### Required work
Could you return every line of the records below that contains the word "been"?

### Data extract
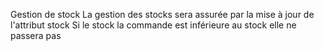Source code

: Gestion de stock
La gestion des stocks sera assurée par la mise à jour de l'attribut stock
Si le stock la commande est inférieure au stock elle ne passera pas
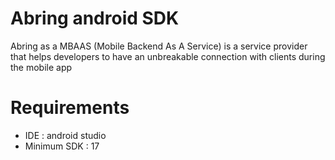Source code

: # Abring android SDK
Abring as a MBAAS (Mobile Backend As A Service) is a service provider that helps developers to have an unbreakable connection with clients during the mobile app

# Requirements
- IDE : android studio
- Minimum SDK : 17


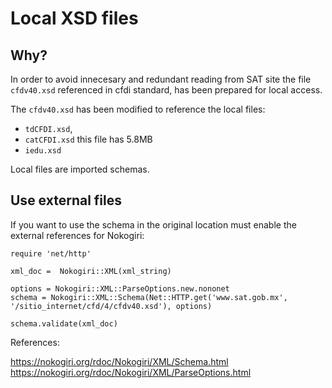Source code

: # Local XSD files

## Why?

In order to avoid innecesary and redundant reading from SAT site the
file `cfdv40.xsd` referenced in cfdi standard, has been
prepared for local access.

The `cfdv40.xsd` has been modified to reference the local files:

* `tdCFDI.xsd`,
* `catCFDI.xsd` this file has 5.8MB
* `iedu.xsd`

Local files are imported schemas.

## Use external files

If you want to use the schema in the original location must enable the
external references for Nokogiri:

    require 'net/http'

    xml_doc =  Nokogiri::XML(xml_string)

    options = Nokogiri::XML::ParseOptions.new.nononet
    schema = Nokogiri::XML::Schema(Net::HTTP.get('www.sat.gob.mx', '/sitio_internet/cfd/4/cfdv40.xsd'), options)
    
    schema.validate(xml_doc)

References:

https://nokogiri.org/rdoc/Nokogiri/XML/Schema.html
https://nokogiri.org/rdoc/Nokogiri/XML/ParseOptions.html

### Solved exercise
file `cfdv40.xsd` referenced in cfdi standard, has been
The `cfdv40.xsd` has been modified to reference the local files:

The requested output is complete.